Republicans in Trump’s orbit, like the party at large, have been divided on the legalization question. The president’s first attorney general, former Alabama Senator Jeff Sessions, was a notorious drug warrior and vehement legalization opponent. But Trump has also leaned on operatives like Roger Stone, who has been an outspoken legalization advocate for years but who told The Daily Beast that he had “not had the opportunity to make this case personally” to Trump.
“I have written and said in interviews that the President should, with the stroke of a pen, take cannabis off the DEA Schedule 1 list,” Stone wrote. “Joe Biden must wear his role in authoring the law requiring the harsh mandatory penalties for the first time nonviolent crime of possession of small amounts of drugs for persona; use which is responsible for the mass incarceration of hundreds of thousands of African Americans.”
As it happens, one key advocate for marijuana legalization in Arizona has some notable ties to the president himself.

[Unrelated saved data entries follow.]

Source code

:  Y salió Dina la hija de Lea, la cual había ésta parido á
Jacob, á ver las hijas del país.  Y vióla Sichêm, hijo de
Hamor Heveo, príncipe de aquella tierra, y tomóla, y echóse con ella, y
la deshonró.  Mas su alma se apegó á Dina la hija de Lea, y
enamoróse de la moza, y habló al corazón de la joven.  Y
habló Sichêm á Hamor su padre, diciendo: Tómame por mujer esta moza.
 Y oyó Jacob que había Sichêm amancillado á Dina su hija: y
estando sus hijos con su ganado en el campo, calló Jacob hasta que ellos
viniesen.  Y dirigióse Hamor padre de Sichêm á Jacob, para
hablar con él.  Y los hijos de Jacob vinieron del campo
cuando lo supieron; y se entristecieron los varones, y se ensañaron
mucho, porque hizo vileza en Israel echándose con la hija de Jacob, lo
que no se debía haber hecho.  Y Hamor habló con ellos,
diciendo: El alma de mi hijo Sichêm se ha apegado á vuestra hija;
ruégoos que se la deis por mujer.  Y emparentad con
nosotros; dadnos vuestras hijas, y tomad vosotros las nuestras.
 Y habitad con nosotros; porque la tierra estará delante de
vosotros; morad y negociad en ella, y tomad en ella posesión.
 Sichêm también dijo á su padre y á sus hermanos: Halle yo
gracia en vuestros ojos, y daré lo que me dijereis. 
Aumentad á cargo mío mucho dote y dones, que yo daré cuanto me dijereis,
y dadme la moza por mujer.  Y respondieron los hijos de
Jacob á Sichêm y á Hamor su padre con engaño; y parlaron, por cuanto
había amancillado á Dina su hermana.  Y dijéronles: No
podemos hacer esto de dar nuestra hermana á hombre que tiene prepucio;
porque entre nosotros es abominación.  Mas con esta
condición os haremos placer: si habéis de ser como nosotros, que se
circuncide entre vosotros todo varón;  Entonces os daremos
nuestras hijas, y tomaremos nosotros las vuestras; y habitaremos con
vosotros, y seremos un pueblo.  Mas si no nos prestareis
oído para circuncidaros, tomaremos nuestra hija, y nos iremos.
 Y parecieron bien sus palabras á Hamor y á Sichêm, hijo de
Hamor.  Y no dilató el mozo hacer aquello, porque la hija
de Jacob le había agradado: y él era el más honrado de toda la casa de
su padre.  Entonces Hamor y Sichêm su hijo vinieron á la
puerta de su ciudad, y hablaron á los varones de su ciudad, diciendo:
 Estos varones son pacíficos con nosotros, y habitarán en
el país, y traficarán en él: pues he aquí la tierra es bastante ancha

Elroy Sailor, a former Republican National Committee adviser who served on Trump’s transition team, sits on the board of Harvest Enterprises, a cannabis company in the state that has provided the lion’s share of funding for a ballot committee pushing for the legalization measure. The committee, Smart and Safe Arizona, has also paid consulting fees to a firm run by Sailor. He didn’t respond to questions about the measure.
If marijuana policy might provide a boost to Democrats’ hopes in November, the party hasn’t shown much eagerness to embrace the opportunity. Democratic delegates overwhelmingly rejected proposed changes to the party platform last month that would have called for full marijuana legalization, instead opting for more measured language in support of decriminalization.
A handful of Trump’s allies and confidants see room for opportunity and outflanking liberals on marijuana measures, even if the sitting president does not.
“[The president] was discussing how marijuana impacted the 2018 election cycle turnout,” Rep. Matt Gaetz (R-FL), a top Trump ally on Capitol Hill, told The Daily Beast on Wednesday. “That was a different time… and before the DNC took a step back on marijuana policy this year.”
“Marijuana politics have more multitudes in 2020 than 2018,” the congressman added, “[T]he political opportunity is there for either party in 2020 on marijuana policy. And there are many marijuana voters… Hell [Rep. Alexandria Ocasio-Cortez], and I have even sponsored legislation together to democratize access to marijuana research. We get it. The establishment in both parties doesn’t.”
Asked if he had talked to Trump directly about his conviction that pot could prove to be a political winner, Gaetz declined to give a readout of any presidential conversations.